- Born: 19 January 1936 (age 90) Skotolan Buka Island near Bougainville Island, Territory of Papua
- Known for: documentary filmmaker, conservation and underwater sports champion (spearfishing)
- Awards: Member of the Order of Australia (AM), 1999 International Scuba Diving Hall of Fame, 2000

= Ben Cropp =

Australian documentary filmmaker, conservationist and spearfisherman

Benjamin Cropp (born 19 January 1936) is an Australian documentary filmmaker, conservationist and a former Open Australian spearfishing champion. Formerly a shark hunter, Cropp retired from that trade in 1962 to pursue oceanic documentary filmmaking (having produced some 150 wildlife documentaries) and conservation efforts. One of his efforts for The Disney Channel, The Young Adventurers, was nominated for an Emmy award.

== Personal life ==
Cropp was born on Buka Island near Bougainville Island on 19 January 1936. His father was a Methodist missionary on the island. He lived in various places such as Casino, Ballina and Bellingen as his father moved to different parishes. He grew up at Lennox Head in New South Wales. Cropp had a very religious upbringing, but when he was 18 "broke totally away from that". His first marriage was to Van Laman, which "didn't last very long". His second wife was Eva Papp, to whom he was married for eight years. His third marriage was to Canadian Lynn Patterson. This marriage lasted 18 years and the Cropps had two sons, Dean and Adam, who are both making their names as cameramen.

As of 2007, Cropp was residing in Port Douglas, Queensland, where for twenty years he ran a shipwreck museum. Since then, he has resided on his vessel Freedom 1V, mostly in the Trinity Park marina area, when not at sea diving, boating, fishing, and searching for uncharted shipwrecks. His "bucket list" includes finding a shipwreck that pre-dates James Cook's 1770 arrival in Australia, as he believes one exists.

== Career ==
Cropp was Ron Taylor's partner in the making of The Shark Hunters, a 60-minute black and white documentary sold for television screenings in 1961.

He discovered his first shipwreck in 1963: the Catharine Adamson.

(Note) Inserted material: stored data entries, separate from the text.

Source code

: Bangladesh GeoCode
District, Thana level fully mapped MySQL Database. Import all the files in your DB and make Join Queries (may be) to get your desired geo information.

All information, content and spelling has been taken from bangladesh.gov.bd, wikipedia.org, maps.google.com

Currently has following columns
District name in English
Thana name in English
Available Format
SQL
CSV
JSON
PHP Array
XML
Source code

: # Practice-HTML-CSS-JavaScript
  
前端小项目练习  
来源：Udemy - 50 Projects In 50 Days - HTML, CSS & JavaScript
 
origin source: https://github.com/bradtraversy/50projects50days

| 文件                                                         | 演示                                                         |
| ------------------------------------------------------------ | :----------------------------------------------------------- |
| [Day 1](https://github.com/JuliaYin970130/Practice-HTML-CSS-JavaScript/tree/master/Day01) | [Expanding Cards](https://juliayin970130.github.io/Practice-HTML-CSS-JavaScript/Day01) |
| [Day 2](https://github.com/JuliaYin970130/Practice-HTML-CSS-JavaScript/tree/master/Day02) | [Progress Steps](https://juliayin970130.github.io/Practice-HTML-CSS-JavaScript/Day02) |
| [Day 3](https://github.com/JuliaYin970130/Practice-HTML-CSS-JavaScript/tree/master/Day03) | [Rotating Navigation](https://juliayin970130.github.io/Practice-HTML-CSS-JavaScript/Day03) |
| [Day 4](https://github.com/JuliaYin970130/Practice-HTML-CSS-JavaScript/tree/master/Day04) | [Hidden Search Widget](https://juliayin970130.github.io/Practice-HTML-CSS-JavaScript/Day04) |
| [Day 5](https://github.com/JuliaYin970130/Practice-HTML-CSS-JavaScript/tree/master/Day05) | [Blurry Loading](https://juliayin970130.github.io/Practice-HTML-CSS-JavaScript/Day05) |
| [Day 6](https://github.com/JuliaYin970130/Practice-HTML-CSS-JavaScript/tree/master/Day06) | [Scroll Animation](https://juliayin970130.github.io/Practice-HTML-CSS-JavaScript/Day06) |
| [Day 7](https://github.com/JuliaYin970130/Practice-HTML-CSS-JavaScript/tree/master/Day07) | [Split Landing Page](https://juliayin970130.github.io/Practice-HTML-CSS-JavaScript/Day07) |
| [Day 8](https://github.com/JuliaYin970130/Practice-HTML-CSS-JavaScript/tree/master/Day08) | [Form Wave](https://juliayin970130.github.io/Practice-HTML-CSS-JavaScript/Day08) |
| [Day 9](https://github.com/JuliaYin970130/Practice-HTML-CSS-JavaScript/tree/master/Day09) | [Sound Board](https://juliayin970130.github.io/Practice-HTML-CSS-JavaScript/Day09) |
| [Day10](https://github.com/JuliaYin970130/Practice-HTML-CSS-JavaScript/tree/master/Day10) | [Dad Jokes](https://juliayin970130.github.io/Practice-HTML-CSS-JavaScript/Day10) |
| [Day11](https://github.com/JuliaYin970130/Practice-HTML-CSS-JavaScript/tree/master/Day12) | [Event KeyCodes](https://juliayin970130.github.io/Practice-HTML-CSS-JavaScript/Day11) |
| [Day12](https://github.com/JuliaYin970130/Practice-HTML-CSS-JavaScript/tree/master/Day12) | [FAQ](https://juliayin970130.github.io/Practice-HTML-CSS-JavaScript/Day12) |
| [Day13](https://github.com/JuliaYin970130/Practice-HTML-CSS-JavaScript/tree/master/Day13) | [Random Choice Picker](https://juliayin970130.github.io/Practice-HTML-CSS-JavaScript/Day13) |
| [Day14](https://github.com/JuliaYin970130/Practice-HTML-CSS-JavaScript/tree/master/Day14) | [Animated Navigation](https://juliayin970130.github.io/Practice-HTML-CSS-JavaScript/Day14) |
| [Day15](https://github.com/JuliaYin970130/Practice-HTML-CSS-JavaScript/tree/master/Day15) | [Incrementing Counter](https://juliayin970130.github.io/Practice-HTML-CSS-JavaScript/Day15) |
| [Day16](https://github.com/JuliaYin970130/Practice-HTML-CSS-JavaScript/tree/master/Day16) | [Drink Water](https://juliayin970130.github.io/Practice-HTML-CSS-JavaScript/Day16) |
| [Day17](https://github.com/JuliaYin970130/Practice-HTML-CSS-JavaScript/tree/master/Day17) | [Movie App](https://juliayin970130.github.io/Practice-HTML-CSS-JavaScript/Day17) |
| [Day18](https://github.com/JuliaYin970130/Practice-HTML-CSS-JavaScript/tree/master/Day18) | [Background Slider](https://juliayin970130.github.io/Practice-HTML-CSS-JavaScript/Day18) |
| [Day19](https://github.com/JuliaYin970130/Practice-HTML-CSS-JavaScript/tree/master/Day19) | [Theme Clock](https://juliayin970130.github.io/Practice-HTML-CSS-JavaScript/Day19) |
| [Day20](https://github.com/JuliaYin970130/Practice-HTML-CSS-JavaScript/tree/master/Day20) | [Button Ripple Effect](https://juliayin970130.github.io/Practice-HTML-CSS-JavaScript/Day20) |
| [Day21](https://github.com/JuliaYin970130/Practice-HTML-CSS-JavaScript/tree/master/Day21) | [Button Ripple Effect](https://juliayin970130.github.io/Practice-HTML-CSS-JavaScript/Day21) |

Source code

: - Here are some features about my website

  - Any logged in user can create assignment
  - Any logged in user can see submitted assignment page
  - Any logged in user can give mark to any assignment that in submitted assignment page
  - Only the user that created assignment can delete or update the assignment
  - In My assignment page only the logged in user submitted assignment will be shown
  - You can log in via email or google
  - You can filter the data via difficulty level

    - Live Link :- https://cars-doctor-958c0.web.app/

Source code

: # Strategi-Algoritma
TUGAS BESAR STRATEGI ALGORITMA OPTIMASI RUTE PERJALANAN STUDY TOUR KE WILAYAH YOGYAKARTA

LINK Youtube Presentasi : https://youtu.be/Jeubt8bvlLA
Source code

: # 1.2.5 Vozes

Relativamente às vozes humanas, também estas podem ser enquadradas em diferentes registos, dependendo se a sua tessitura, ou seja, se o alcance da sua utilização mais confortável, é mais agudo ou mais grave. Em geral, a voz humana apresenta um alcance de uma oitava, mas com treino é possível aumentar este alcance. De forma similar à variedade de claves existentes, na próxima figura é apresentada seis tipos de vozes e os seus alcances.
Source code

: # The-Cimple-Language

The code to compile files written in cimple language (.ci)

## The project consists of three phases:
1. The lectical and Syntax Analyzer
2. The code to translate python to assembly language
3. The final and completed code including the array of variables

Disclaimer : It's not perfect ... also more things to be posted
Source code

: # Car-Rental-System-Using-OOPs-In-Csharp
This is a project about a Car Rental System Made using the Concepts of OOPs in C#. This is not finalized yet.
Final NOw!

It was found off Sydney and became known colloquially as "the booze ship" owing to its cargo of alcoholic drinks. In 1964 he and two others found Matthew Flinders' ships Caro and Porpoise that were wrecked in the Coral Sea.

He became a conservationist after an experience off Montague Island in 1964 where he filmed diver George Meyer riding on the back of a whale shark.

In 1977, he discovered the wreck of HMS Pandora, almost concurrently with another film maker John Heyer and a boat owner Steve Domm. At that time, John Heyer had done extensive research to establish the area the Pandora wreck was likely to be found in and had launched an expedition to locate it with the help of Steve Domm. Ben Cropp had also done extensive research on the wreck and planned his own search jointly at the same time as Steve Domm's arrival because of a pre-arranged date with a RAAF plane doing a magnetometer search for both of them. Ben Cropp found the Pandora wreck on the Great Barrier Reef just before John Heyer did. Cropp also lays claim to over 100 other shipwreck discoveries.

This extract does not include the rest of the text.